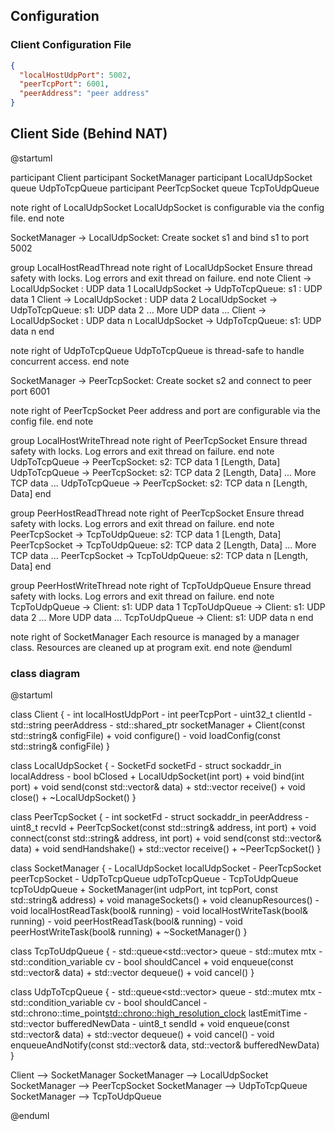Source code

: ## Configuration

### Client Configuration File

```json
{
  "localHostUdpPort": 5002,
  "peerTcpPort": 6001,
  "peerAddress": "peer address"
}

```

## Client Side (Behind NAT)

@startuml

participant Client 
participant SocketManager
participant LocalUdpSocket
queue UdpToTcpQueue
participant PeerTcpSocket
queue TcpToUdpQueue

note right of LocalUdpSocket
  LocalUdpSocket is configurable via the config file.
end note

SocketManager -> LocalUdpSocket: Create socket s1 and bind s1 to port 5002

group LocalHostReadThread
    note right of LocalUdpSocket
      Ensure thread safety with locks.
      Log errors and exit thread on failure.
    end note
    Client -> LocalUdpSocket : UDP data 1
    LocalUdpSocket -> UdpToTcpQueue: s1 : UDP data 1
    Client -> LocalUdpSocket : UDP data 2
    LocalUdpSocket -> UdpToTcpQueue: s1: UDP data 2
    ... More UDP data ...
    Client -> LocalUdpSocket : UDP data n
    LocalUdpSocket -> UdpToTcpQueue: s1: UDP data n
end

note right of UdpToTcpQueue
  UdpToTcpQueue is thread-safe to handle concurrent access.
end note

SocketManager -> PeerTcpSocket: Create socket s2 and connect to peer port 6001

note right of PeerTcpSocket
  Peer address and port are configurable via the config file.
end note

group LocalHostWriteThread
    note right of PeerTcpSocket
      Ensure thread safety with locks.
      Log errors and exit thread on failure.
    end note
    UdpToTcpQueue -> PeerTcpSocket: s2: TCP data 1 [Length, Data]
    UdpToTcpQueue -> PeerTcpSocket: s2: TCP data 2 [Length, Data]
    ... More TCP data ...
    UdpToTcpQueue -> PeerTcpSocket: s2: TCP data n [Length, Data]
end

group PeerHostReadThread
    note right of PeerTcpSocket
      Ensure thread safety with locks.
      Log errors and exit thread on failure.
    end note
    PeerTcpSocket -> TcpToUdpQueue: s2: TCP data 1 [Length, Data]
    PeerTcpSocket -> TcpToUdpQueue: s2: TCP data 2 [Length, Data]
    ... More TCP data ...
    PeerTcpSocket -> TcpToUdpQueue: s2: TCP data n [Length, Data]
end

group PeerHostWriteThread
    note right of TcpToUdpQueue
      Ensure thread safety with locks.
      Log errors and exit thread on failure.
    end note
    TcpToUdpQueue -> Client: s1: UDP data 1
    TcpToUdpQueue -> Client: s1: UDP data 2
    ... More UDP data ...
    TcpToUdpQueue -> Client: s1: UDP data n
end


note right of SocketManager
  Each resource is managed by a manager class.
  Resources are cleaned up at program exit.
end note
@enduml



### class diagram

@startuml

class Client {
    - int localHostUdpPort
    - int peerTcpPort
    - uint32_t clientId
    - std::string peerAddress
    - std::shared_ptr<SocketManager> socketManager
    + Client(const std::string& configFile)
    + void configure()
    - void loadConfig(const std::string& configFile)
}

class LocalUdpSocket {
    - SocketFd socketFd
    - struct sockaddr_in localAddress
    - bool bClosed
    + LocalUdpSocket(int port)
    + void bind(int port)
    + void send(const std::vector<char>& data)
    + std::vector<char> receive()
    + void close()
    + ~LocalUdpSocket()
}

class PeerTcpSocket {
    - int socketFd
    - struct sockaddr_in peerAddress
    - uint8_t recvId
    + PeerTcpSocket(const std::string& address, int port)
    + void connect(const std::string& address, int port)
    + void send(const std::vector<char>& data)
    + void sendHandshake()
    + std::vector<char> receive()
    + ~PeerTcpSocket()
}

class SocketManager {
    - LocalUdpSocket localUdpSocket
    - PeerTcpSocket peerTcpSocket
    - UdpToTcpQueue udpToTcpQueue
    - TcpToUdpQueue tcpToUdpQueue
    + SocketManager(int udpPort, int tcpPort, const std::string& address)
    + void manageSockets()
    + void cleanupResources()
    - void localHostReadTask(bool& running)
    - void localHostWriteTask(bool& running)
    - void peerHostReadTask(bool& running)
    - void peerHostWriteTask(bool& running)
    + ~SocketManager()
}

class TcpToUdpQueue {
    - std::queue<std::vector<char>> queue
    - std::mutex mtx
    - std::condition_variable cv
    - bool shouldCancel
    + void enqueue(const std::vector<char>& data)
    + std::vector<char> dequeue()
    + void cancel()
}

class UdpToTcpQueue {
    - std::queue<std::vector<char>> queue
    - std::mutex mtx
    - std::condition_variable cv
    - bool shouldCancel
    - std::chrono::time_point<std::chrono::high_resolution_clock> lastEmitTime
    - std::vector<char> bufferedNewData
    - uint8_t sendId
    + void enqueue(const std::vector<char>& data)
    + std::vector<char> dequeue()
    + void cancel()
    - void enqueueAndNotify(const std::vector<char>& data, std::vector<char>& bufferedNewData)
}

Client --> SocketManager
SocketManager --> LocalUdpSocket
SocketManager --> PeerTcpSocket
SocketManager --> UdpToTcpQueue
SocketManager --> TcpToUdpQueue

@enduml
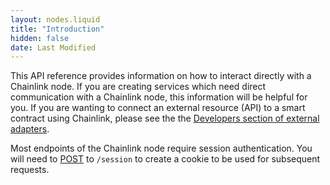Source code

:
 ```yaml
---
layout: nodes.liquid
title: "Introduction"
hidden: false
date: Last Modified
---
```

This API reference provides information on how to interact directly with a Chainlink node. If you are creating services which need direct communication with a Chainlink node, this information will be helpful for you. If you are wanting to connect an external resource (API) to a smart contract using Chainlink, please see the the [Developers section of external adapters](../developers).

Most endpoints of the Chainlink node require session authentication. You will need to [POST](ref:sessions) to `/session` to create a cookie to be used for subsequent requests.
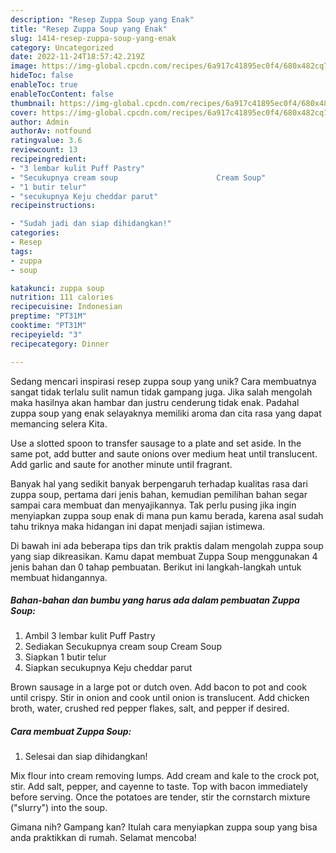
 ```yaml
---
description: "Resep Zuppa Soup yang Enak"
title: "Resep Zuppa Soup yang Enak"
slug: 1414-resep-zuppa-soup-yang-enak
category: Uncategorized
date: 2022-11-24T18:57:42.219Z
image: https://img-global.cpcdn.com/recipes/6a917c41895ec0f4/680x482cq70/zuppa-soup-foto-resep-utama.jpg
hideToc: false
enableToc: true
enableTocContent: false
thumbnail: https://img-global.cpcdn.com/recipes/6a917c41895ec0f4/680x482cq70/zuppa-soup-foto-resep-utama.jpg
cover: https://img-global.cpcdn.com/recipes/6a917c41895ec0f4/680x482cq70/zuppa-soup-foto-resep-utama.jpg
author: Admin
authorAv: notfound
ratingvalue: 3.6
reviewcount: 13
recipeingredient:
- "3 lembar kulit Puff Pastry"
- "Secukupnya cream soup                      Cream Soup"
- "1 butir telur"
- "secukupnya Keju cheddar parut"
recipeinstructions:

- "Sudah jadi dan siap dihidangkan!"
categories:
- Resep
tags:
- zuppa
- soup

katakunci: zuppa soup 
nutrition: 111 calories
recipecuisine: Indonesian
preptime: "PT31M"
cooktime: "PT31M"
recipeyield: "3"
recipecategory: Dinner

---
```





Sedang mencari inspirasi resep zuppa soup yang unik? Cara membuatnya sangat tidak terlalu sulit namun tidak gampang juga. Jika salah mengolah maka hasilnya akan hambar dan justru cenderung tidak enak. Padahal zuppa soup yang enak selayaknya memiliki aroma dan cita rasa yang dapat memancing selera Kita.





Use a slotted spoon to transfer sausage to a plate and set aside. In the same pot, add butter and saute onions over medium heat until translucent. Add garlic and saute for another minute until fragrant.

Banyak hal yang sedikit banyak berpengaruh terhadap kualitas rasa dari zuppa soup, pertama dari jenis bahan, kemudian pemilihan bahan segar sampai cara membuat dan menyajikannya. Tak perlu pusing jika ingin menyiapkan zuppa soup enak di mana pun kamu berada, karena asal sudah tahu triknya maka hidangan ini dapat menjadi sajian istimewa.






Di bawah ini ada beberapa tips dan trik praktis dalam mengolah zuppa soup yang siap dikreasikan. Kamu dapat membuat Zuppa Soup menggunakan 4 jenis bahan dan 0 tahap pembuatan. Berikut ini langkah-langkah untuk membuat hidangannya.

<!--inarticleads1-->

##### Bahan-bahan dan bumbu yang harus ada dalam pembuatan Zuppa Soup:

1. Ambil 3 lembar kulit Puff Pastry
1. Sediakan Secukupnya cream soup                      Cream Soup
1. Siapkan 1 butir telur
1. Siapkan secukupnya Keju cheddar parut


Brown sausage in a large pot or dutch oven. Add bacon to pot and cook until crispy. Stir in onion and cook until onion is translucent. Add chicken broth, water, crushed red pepper flakes, salt, and pepper if desired. 

<!--inarticleads2-->

##### Cara membuat Zuppa Soup:


1. Selesai dan siap dihidangkan!

Mix flour into cream removing lumps. Add cream and kale to the crock pot, stir. Add salt, pepper, and cayenne to taste. Top with bacon immediately before serving. Once the potatoes are tender, stir the cornstarch mixture (&#34;slurry&#34;) into the soup. 

Gimana nih? Gampang kan? Itulah cara menyiapkan zuppa soup yang bisa anda praktikkan di rumah. Selamat mencoba!
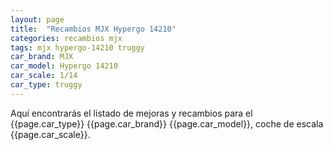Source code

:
 ```yaml
---
layout: page
title:  "Recambios MJX Hypergo 14210"
categories: recambios mjx
tags: mjx hypergo-14210 truggy
car_brand: MJX
car_model: Hypergo 14210
car_scale: 1/14
car_type: truggy
---
```


Aquí encontrarás el listado de mejoras y recambios para el {{page.car_type}} {{page.car_brand}} 
{{page.car_model}}, coche de escala {{page.car_scale}}.

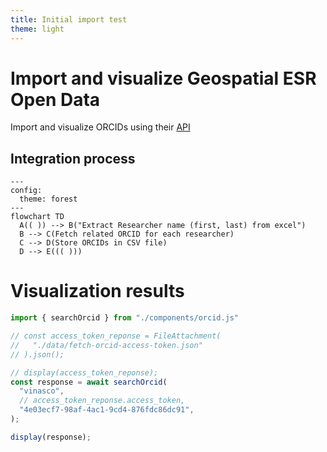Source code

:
 ```yaml
---
title: Initial import test
theme: light
---
```


# Import and visualize Geospatial ESR Open Data

Import and visualize ORCIDs using their [API](https://info.orcid.org/documentation/api-tutorials/api-tutorial-searching-the-orcid-registry/)

## Integration process

```mermaid
---
config:
  theme: forest
---
flowchart TD
  A(( )) --> B("Extract Researcher name (first, last) from excel")
  B --> C(Fetch related ORCID for each researcher)
  C --> D(Store ORCIDs in CSV file)
  D --> E((( )))
```

# Visualization results

```js
import { searchOrcid } from "./components/orcid.js" 

// const access_token_reponse = FileAttachment(
//   "./data/fetch-orcid-access-token.json"
// ).json();
```

```js
// display(access_token_reponse);
const response = await searchOrcid(
  "vinasco",
  // access_token_reponse.access_token,
  "4e03ecf7-98af-4ac1-9cd4-876fdc86dc91",
);
```

```js
display(response);
```
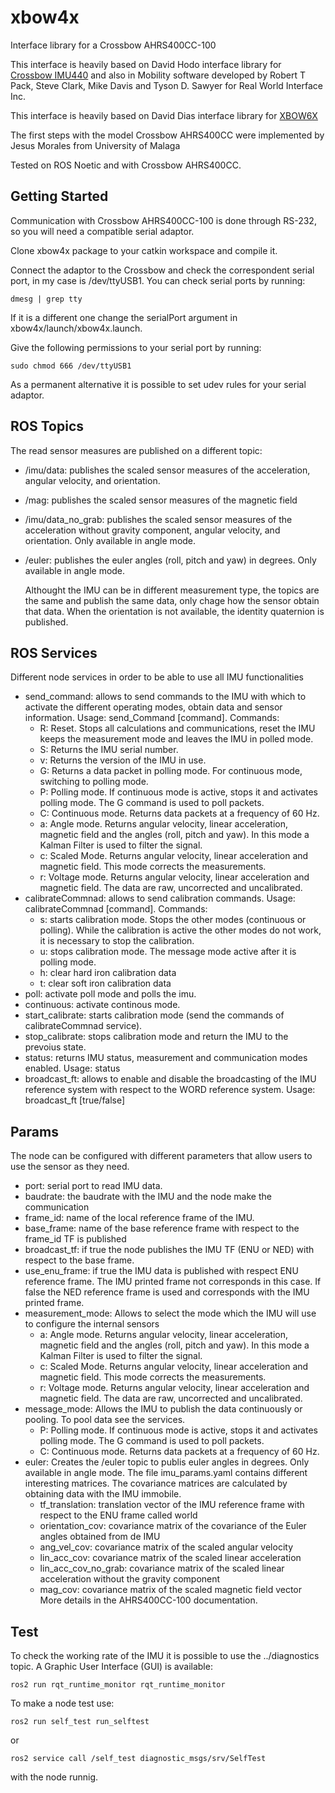 # xbow4x
Interface library for a Crossbow AHRS400CC-100

This interface is heavily based on David Hodo interface library for [Crossbow IMU440](https://github.com/GAVLab/xbow440) and also in Mobility software developed by Robert T Pack, Steve Clark, Mike Davis and Tyson D. Sawyer for Real World Interface Inc.

This interface is heavily based on David Dias interface library for [XBOW6X](https://github.com/diasdm/xbow6x)

The first steps with the model Crossbow AHRS400CC were implemented by Jesus Morales from University of Malaga

Tested on ROS Noetic and with Crossbow AHRS400CC.

## Getting Started

Communication with Crossbow AHRS400CC-100 is done through RS-232, so you will need a compatible serial adaptor.

Clone xbow4x package to your catkin workspace and compile it.

Connect the adaptor to the Crossbow and check the correspondent serial port, in my case is /dev/ttyUSB1. You can check serial ports by running:
```
dmesg | grep tty
```
If it is a different one change the serialPort argument in  xbow4x/launch/xbow4x.launch.

Give the following permissions to your serial port by running:
```
sudo chmod 666 /dev/ttyUSB1
```
As a permanent alternative it is possible to set udev rules for your serial adaptor.

## ROS Topics

The read sensor measures are published on a different topic:
- /imu/data: publishes the scaled sensor measures of the acceleration, angular velocity, and orientation.
- /mag: publishes the scaled sensor measures of the magnetic field
- /imu/data_no_grab: publishes the scaled sensor measures of the acceleration without gravity component, angular velocity, and orientation. Only available in angle mode.
- /euler: publishes the euler angles (roll, pitch and yaw) in degrees. Only available in angle mode. 

   Althought the IMU can be in different measurement type, the topics are the same and publish the same data, only chage how the sensor obtain that data. When the orientation
   is not available, the identity quaternion is published.

## ROS Services
Different node services in order to be able to use all IMU functionalities

- send_command: allows to send commands to the IMU with which to activate the
 different operating modes, obtain data and sensor information.
    Usage: send_Command [command]. Commands:
    - R: Reset. Stops all calculations and communications, reset the IMU keeps the measurement mode and leaves the IMU in polled mode.
    - S: Returns the IMU serial number.
    - v: Returns the version of the IMU in use.
    - G: Returns a data packet in polling mode. For continuous mode, switching to polling mode.
    - P: Polling mode. If continuous mode is active, stops it and activates polling mode. The G command is used to poll packets.
    - C: Continuous mode. Returns data packets at a frequency of 60 Hz.
    - a: Angle mode. Returns angular velocity, linear acceleration, magnetic field and the angles (roll, pitch and yaw). In this mode a Kalman Filter is used to filter the signal.
    - c: Scaled Mode. Returns angular velocity, linear acceleration and magnetic field. This mode corrects the measurements.
    - r: Voltage mode. Returns angular velocity, linear acceleration and magnetic field. The data are raw, uncorrected and uncalibrated.
- calibrateCommnad: allows to send calibration commands.
    Usage: calibrateCommnad [command]. Commands:
    - s: starts calibration mode. Stops the other modes (continuous or polling). While the calibration is active the other modes do not work, it is necessary to stop the calibration.
    - u: stops calibration mode. The message mode active after it is polling mode.
    - h: clear hard iron calibration data
    - t: clear soft iron calibration data
- poll: activate poll mode and polls the imu. 
- continuous: activate continous mode.
- start_calibrate: starts calibration mode (send the commands of calibrateCommnad service). 
- stop_calibrate: stops calibration mode and return the IMU to the prevoius state. 
- status: returns IMU status, measurement and communication modes enabled.
    Usage: status
- broadcast_ft: allows to enable and disable the broadcasting of the IMU reference
 system with respect to the WORD reference system.
    Usage: broadcast_ft [true/false]

## Params

The node can be configured with different parameters that allow users to use the sensor as they need.
- port: serial port to read IMU data.
- baudrate: the baudrate with the IMU and the node make the communication
- frame_id: name of the local reference frame of the IMU.
- base_frame: name of the base reference frame with respect to the frame_id TF is published
- broadcast_tf: if true the node publishes the IMU TF (ENU or NED) with respect to the base frame.
- use_enu_frame: if true the IMU data is published with respect ENU reference frame. The IMU printed frame not corresponds in this case. If false the NED reference frame is used and corresponds with the IMU printed frame.
- measurement_mode: Allows to select the mode which the IMU will use to configure the internal sensors
    - a: Angle mode. Returns angular velocity, linear acceleration, magnetic field and the angles (roll, pitch and yaw). In this mode a Kalman Filter is used to filter the signal.
    - c: Scaled Mode. Returns angular velocity, linear acceleration and magnetic field. This mode corrects the measurements.
    - r: Voltage mode. Returns angular velocity, linear acceleration and magnetic field. The data are raw, uncorrected and uncalibrated.
- message_mode: Allows the IMU to publish the data continuously or pooling. To pool data see the services.
    - P: Polling mode. If continuous mode is active, stops it and activates polling mode. The G command is used to poll packets.
    - C: Continuous mode. Returns data packets at a frequency of 60 Hz.
- euler: Creates the /euler topic to publis euler angles in degrees. Only available in angle mode.
The file imu_params.yaml contains different interesting matrices. The covariance matrices are calculated by obtaining data with the IMU immobile.
  - tf_translation: translation vector of the IMU reference frame with respect to the ENU frame called world
  - orientation_cov: covariance matrix of the covariance of the Euler angles obtained from de IMU
  - ang_vel_cov: covariance matrix of the scaled angular velocity
  - lin_acc_cov: covariance matrix of the scaled linear acceleration
  - lin_acc_cov_no_grab: covariance matrix of the scaled linear acceleration without the gravity component
  - mag_cov: covariance matrix of the scaled magnetic field vector
More details in the AHRS400CC-100 documentation.

## Test

To check the working rate of the IMU it is possible to use the ../diagnostics topic. A Graphic User Interface (GUI) is available: 

`ros2 run rqt_runtime_monitor rqt_runtime_monitor`

To make a node test use: 

`ros2 run self_test run_selftest`

or 

`ros2 service call /self_test diagnostic_msgs/srv/SelfTest`

with the node runnig.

WORK ORDER: Return a word-for-word copy of the lines above from the one holding "Sedang mencari inspirasi" through the one holding "<!--inarticleads2-->", with both of them included and nothing besides.

EXERCISE OUTPUT:
Sedang mencari inspirasi resep zuppa soup yang unik? Cara membuatnya sangat tidak terlalu sulit namun tidak gampang juga. Jika salah mengolah maka hasilnya akan hambar dan justru cenderung tidak enak. Padahal zuppa soup yang enak selayaknya memiliki aroma dan cita rasa yang dapat memancing selera Kita.





Use a slotted spoon to transfer sausage to a plate and set aside. In the same pot, add butter and saute onions over medium heat until translucent. Add garlic and saute for another minute until fragrant.

Banyak hal yang sedikit banyak berpengaruh terhadap kualitas rasa dari zuppa soup, pertama dari jenis bahan, kemudian pemilihan bahan segar sampai cara membuat dan menyajikannya. Tak perlu pusing jika ingin menyiapkan zuppa soup enak di mana pun kamu berada, karena asal sudah tahu triknya maka hidangan ini dapat menjadi sajian istimewa.






Di bawah ini ada beberapa tips dan trik praktis dalam mengolah zuppa soup yang siap dikreasikan. Kamu dapat membuat Zuppa Soup menggunakan 4 jenis bahan dan 0 tahap pembuatan. Berikut ini langkah-langkah untuk membuat hidangannya.

<!--inarticleads1-->

##### Bahan-bahan dan bumbu yang harus ada dalam pembuatan Zuppa Soup:

1. Ambil 3 lembar kulit Puff Pastry
1. Sediakan Secukupnya cream soup                      Cream Soup
1. Siapkan 1 butir telur
1. Siapkan secukupnya Keju cheddar parut


Brown sausage in a large pot or dutch oven. Add bacon to pot and cook until crispy. Stir in onion and cook until onion is translucent. Add chicken broth, water, crushed red pepper flakes, salt, and pepper if desired. 

<!--inarticleads2-->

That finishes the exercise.